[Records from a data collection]
____

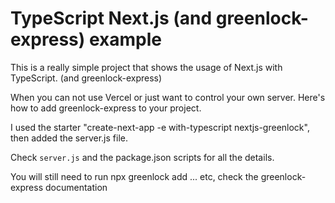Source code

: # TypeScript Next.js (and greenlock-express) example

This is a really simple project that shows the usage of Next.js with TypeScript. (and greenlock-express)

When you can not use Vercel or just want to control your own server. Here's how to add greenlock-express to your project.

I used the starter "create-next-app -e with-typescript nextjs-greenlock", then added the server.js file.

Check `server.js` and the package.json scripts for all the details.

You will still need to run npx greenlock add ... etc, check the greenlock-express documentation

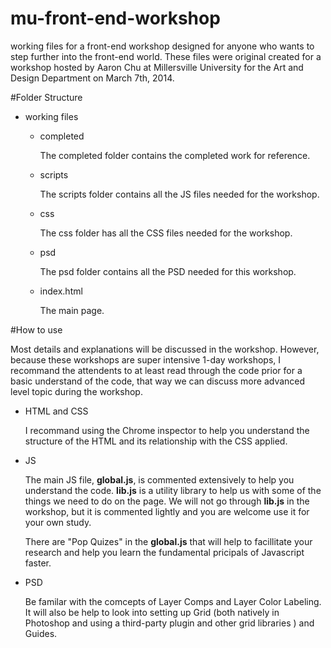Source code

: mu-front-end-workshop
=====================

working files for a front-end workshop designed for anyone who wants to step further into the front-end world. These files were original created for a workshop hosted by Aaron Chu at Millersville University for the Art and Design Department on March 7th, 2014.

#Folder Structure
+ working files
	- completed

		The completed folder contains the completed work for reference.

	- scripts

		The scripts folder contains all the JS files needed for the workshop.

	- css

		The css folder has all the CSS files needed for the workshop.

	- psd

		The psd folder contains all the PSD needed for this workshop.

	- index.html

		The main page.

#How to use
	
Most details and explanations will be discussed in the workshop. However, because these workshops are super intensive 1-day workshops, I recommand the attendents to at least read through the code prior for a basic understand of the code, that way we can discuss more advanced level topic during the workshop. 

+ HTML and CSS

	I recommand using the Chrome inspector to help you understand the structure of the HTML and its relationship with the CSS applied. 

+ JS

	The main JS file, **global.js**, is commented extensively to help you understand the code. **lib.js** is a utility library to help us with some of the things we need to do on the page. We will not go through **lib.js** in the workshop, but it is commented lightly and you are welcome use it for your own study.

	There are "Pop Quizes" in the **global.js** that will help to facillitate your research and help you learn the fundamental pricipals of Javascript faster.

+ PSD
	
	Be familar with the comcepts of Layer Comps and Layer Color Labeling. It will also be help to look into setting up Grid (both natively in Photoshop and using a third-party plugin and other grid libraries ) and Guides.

____

Pull every line that holds the string "project" out of the records.

- **The completed task**:
This is a really simple project that shows the usage of Next.js with TypeScript. (and greenlock-express)
When you can not use Vercel or just want to control your own server. Here's how to add greenlock-express to your project.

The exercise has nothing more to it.